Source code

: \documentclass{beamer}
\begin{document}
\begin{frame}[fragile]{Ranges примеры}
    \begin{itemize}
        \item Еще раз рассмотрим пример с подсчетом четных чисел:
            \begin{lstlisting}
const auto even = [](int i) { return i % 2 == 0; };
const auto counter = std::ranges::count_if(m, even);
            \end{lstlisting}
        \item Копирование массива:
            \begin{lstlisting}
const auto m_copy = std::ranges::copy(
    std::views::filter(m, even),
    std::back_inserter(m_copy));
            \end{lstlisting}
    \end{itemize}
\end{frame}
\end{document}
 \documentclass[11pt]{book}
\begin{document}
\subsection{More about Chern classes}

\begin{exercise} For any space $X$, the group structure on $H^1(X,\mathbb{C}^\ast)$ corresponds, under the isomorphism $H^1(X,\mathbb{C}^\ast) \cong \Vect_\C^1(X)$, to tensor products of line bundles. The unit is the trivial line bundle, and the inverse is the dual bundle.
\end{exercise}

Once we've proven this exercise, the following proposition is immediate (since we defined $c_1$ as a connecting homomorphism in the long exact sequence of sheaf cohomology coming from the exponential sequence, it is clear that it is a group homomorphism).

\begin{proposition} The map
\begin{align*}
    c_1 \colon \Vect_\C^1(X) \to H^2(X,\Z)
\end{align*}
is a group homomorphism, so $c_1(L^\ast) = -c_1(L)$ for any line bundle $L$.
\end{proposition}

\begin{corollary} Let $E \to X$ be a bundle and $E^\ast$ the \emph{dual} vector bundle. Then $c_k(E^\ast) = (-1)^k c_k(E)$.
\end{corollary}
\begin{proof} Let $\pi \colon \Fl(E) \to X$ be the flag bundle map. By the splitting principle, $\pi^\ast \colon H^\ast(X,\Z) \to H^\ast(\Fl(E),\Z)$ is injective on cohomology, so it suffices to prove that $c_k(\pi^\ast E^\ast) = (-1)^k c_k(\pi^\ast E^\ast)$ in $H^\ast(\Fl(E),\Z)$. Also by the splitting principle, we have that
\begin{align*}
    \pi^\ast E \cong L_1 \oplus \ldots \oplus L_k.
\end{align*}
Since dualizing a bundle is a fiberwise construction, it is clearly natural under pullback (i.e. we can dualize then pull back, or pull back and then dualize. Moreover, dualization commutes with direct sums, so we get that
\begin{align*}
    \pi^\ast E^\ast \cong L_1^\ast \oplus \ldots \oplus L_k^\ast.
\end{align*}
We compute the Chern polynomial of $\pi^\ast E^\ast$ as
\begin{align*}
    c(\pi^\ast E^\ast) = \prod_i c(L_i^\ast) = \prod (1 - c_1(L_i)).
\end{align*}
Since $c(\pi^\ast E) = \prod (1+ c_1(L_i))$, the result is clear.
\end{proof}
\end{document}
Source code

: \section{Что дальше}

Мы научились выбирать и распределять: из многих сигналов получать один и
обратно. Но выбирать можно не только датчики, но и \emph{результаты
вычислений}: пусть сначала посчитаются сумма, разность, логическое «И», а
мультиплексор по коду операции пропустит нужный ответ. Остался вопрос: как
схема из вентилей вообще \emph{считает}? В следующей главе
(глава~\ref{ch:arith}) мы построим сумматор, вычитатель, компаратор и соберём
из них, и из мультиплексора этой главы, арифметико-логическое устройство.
---
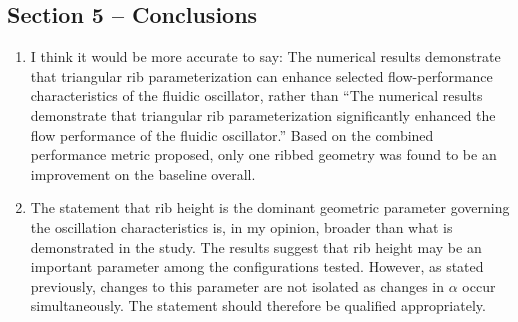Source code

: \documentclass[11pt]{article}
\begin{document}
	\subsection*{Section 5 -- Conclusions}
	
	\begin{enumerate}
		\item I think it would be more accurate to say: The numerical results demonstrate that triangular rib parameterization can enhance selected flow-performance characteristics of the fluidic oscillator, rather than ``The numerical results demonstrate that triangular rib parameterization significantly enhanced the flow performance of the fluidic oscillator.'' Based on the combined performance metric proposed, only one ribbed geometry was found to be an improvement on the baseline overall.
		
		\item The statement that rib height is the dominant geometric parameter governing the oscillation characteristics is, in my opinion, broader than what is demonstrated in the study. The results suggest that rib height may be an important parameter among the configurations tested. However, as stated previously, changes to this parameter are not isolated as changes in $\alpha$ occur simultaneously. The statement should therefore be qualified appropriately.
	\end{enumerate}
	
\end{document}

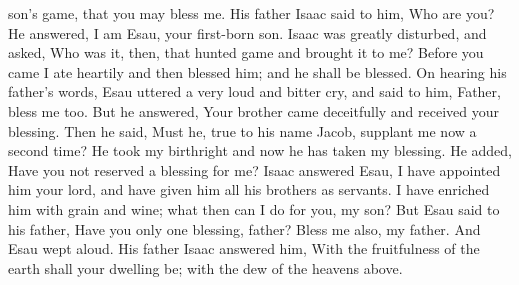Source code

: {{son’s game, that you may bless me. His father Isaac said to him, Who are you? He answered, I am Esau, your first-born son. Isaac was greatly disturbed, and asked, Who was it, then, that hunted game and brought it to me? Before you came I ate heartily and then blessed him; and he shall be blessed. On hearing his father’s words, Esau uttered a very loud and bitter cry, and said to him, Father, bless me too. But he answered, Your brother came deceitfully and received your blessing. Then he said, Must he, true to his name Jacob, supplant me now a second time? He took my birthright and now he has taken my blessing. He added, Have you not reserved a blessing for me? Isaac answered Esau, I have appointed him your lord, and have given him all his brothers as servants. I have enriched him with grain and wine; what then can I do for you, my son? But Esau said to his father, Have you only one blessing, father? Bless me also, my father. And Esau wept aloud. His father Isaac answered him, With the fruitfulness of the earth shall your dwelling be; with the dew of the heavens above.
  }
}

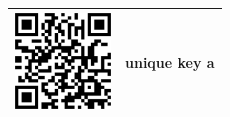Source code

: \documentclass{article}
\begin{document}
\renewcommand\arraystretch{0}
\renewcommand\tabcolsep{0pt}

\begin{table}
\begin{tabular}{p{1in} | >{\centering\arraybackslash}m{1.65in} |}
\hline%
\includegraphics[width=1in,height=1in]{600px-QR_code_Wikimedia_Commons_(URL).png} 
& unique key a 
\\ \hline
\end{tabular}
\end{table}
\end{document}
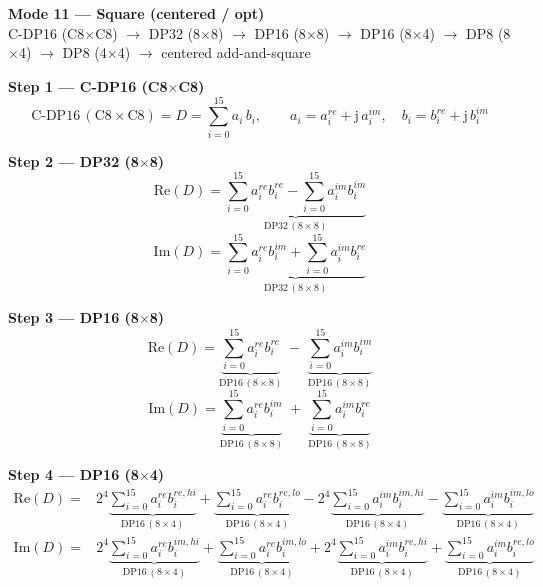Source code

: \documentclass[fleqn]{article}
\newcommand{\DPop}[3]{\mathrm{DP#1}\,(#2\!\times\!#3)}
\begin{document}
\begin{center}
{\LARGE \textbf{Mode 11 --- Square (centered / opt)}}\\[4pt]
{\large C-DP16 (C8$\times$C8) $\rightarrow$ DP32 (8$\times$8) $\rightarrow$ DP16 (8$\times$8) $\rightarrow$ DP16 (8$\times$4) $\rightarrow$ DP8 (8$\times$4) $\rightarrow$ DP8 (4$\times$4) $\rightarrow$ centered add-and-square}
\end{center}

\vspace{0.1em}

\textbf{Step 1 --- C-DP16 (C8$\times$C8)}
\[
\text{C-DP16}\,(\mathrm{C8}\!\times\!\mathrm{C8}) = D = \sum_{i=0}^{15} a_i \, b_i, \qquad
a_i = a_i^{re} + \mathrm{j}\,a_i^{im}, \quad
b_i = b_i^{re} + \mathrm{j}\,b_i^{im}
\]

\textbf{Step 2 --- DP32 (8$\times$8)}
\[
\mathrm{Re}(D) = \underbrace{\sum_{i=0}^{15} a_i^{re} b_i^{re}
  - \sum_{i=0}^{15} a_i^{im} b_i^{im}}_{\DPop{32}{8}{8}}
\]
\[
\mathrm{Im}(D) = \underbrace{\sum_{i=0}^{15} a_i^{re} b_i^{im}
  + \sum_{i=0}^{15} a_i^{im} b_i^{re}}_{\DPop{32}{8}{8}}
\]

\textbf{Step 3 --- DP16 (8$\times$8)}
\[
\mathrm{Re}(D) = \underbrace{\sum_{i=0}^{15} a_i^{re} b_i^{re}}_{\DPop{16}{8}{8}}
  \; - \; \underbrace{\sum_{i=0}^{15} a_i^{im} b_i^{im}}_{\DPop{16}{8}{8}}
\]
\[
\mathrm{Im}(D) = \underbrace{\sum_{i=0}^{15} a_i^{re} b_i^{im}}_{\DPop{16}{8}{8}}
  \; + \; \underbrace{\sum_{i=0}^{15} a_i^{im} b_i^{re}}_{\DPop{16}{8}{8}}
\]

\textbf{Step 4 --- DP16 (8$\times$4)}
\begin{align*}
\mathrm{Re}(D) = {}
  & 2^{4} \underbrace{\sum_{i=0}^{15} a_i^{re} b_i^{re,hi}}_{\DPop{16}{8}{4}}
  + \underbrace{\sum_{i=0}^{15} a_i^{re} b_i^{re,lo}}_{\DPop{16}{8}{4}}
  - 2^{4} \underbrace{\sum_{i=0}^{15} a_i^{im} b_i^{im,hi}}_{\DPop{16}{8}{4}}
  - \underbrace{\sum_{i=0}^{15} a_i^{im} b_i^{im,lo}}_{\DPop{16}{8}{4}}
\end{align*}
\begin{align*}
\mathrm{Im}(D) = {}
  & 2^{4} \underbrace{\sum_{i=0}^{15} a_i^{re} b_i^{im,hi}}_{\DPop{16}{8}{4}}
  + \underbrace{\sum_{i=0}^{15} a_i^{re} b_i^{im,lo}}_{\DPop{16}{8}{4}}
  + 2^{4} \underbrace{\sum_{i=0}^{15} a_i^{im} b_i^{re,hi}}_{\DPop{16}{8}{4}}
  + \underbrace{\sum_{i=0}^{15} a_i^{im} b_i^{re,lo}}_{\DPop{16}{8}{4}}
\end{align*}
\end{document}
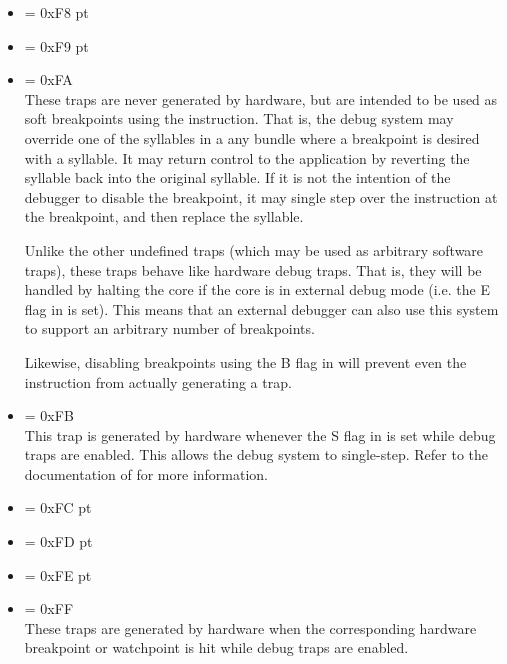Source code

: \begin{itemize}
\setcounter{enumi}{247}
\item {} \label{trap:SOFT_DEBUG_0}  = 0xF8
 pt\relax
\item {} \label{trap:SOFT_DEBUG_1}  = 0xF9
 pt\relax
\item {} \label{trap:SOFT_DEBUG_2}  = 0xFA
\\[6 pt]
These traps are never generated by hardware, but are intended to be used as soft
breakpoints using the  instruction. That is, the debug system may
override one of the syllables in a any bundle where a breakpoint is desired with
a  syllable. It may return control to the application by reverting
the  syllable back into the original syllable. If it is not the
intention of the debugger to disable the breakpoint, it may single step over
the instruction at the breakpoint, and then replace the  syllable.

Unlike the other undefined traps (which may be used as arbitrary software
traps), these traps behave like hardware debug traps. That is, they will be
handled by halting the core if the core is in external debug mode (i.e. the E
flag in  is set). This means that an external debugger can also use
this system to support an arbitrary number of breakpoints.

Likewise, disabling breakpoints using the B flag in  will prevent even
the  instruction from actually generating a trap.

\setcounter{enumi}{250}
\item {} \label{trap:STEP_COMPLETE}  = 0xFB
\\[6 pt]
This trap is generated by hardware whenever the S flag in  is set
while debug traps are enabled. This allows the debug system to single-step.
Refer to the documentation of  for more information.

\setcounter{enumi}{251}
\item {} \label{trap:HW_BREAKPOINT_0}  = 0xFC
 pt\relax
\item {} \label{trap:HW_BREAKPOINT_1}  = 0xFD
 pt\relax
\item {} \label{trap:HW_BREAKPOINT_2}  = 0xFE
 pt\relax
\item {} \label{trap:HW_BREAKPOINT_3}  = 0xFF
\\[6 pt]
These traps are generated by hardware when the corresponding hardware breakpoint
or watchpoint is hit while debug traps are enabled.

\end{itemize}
...
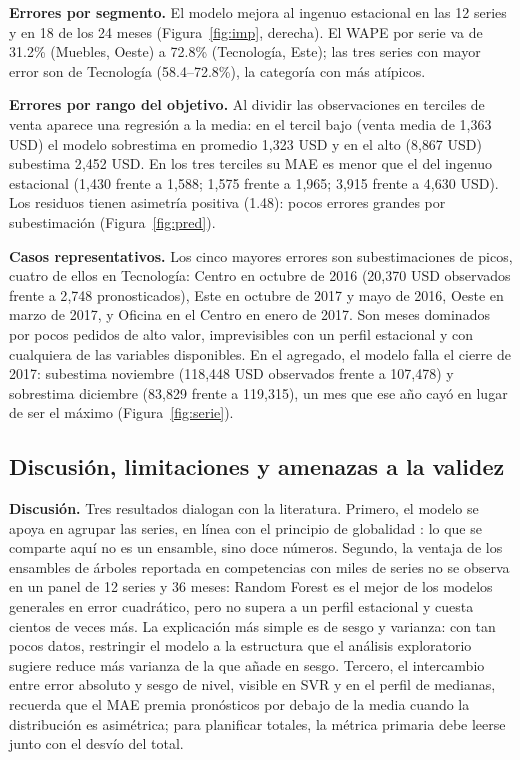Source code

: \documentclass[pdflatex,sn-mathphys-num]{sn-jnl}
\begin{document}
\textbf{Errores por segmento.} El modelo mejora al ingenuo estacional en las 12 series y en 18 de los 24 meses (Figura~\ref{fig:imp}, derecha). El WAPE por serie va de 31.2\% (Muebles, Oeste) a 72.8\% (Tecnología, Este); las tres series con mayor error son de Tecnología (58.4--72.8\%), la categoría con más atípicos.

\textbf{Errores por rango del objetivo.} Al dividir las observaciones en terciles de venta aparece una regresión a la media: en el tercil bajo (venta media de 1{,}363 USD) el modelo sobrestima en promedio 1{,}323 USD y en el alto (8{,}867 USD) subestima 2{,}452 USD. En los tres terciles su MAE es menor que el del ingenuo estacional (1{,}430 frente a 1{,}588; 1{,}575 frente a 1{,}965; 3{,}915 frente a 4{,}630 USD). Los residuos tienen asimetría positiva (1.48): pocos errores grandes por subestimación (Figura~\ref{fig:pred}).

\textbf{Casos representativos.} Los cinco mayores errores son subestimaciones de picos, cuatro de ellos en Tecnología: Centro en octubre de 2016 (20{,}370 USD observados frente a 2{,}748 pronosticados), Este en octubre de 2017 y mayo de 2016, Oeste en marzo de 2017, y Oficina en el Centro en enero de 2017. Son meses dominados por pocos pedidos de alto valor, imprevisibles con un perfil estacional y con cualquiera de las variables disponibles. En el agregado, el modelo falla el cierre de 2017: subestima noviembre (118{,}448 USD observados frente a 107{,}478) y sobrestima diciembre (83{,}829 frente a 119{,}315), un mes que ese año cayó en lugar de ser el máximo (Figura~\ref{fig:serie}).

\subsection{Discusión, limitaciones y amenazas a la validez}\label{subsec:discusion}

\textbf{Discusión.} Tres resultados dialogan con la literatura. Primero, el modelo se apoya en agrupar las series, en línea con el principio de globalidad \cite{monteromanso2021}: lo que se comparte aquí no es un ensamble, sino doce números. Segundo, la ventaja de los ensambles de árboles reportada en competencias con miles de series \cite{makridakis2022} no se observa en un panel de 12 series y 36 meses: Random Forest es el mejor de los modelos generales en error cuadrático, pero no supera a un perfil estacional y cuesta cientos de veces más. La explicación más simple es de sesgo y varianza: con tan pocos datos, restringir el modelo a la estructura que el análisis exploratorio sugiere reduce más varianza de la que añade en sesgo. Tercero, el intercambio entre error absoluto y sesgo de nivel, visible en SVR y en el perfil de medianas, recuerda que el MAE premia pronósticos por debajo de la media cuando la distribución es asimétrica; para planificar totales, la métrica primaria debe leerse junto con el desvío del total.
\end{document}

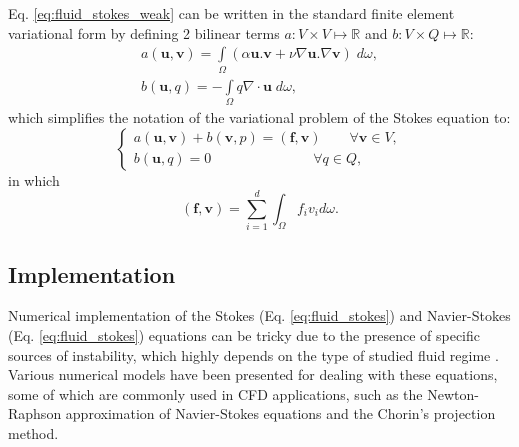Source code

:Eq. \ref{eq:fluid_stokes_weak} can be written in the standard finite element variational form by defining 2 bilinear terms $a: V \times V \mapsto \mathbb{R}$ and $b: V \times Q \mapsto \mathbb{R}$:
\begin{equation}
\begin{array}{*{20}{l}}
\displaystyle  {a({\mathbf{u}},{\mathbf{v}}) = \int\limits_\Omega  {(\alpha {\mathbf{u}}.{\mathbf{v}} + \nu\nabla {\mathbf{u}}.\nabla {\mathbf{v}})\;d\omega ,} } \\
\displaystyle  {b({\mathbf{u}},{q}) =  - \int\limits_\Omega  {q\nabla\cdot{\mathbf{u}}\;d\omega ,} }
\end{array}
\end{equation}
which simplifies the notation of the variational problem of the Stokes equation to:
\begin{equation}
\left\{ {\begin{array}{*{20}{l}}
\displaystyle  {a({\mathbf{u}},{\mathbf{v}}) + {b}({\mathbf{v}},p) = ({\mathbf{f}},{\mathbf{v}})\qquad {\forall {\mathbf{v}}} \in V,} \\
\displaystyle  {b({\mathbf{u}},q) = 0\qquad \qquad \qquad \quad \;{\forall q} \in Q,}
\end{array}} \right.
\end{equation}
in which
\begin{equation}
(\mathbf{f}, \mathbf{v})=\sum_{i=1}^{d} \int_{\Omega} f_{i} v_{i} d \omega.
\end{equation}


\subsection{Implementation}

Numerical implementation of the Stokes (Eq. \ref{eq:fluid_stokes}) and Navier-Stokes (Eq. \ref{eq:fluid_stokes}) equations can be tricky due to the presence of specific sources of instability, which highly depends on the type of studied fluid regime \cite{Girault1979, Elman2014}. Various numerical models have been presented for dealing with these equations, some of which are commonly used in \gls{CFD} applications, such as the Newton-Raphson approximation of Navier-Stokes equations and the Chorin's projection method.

| Problem details |
Of the lines in the data, report each one containing the string "enumi".

| Response box |
\setcounter{enumi}{247}
\setcounter{enumi}{250}
\setcounter{enumi}{251}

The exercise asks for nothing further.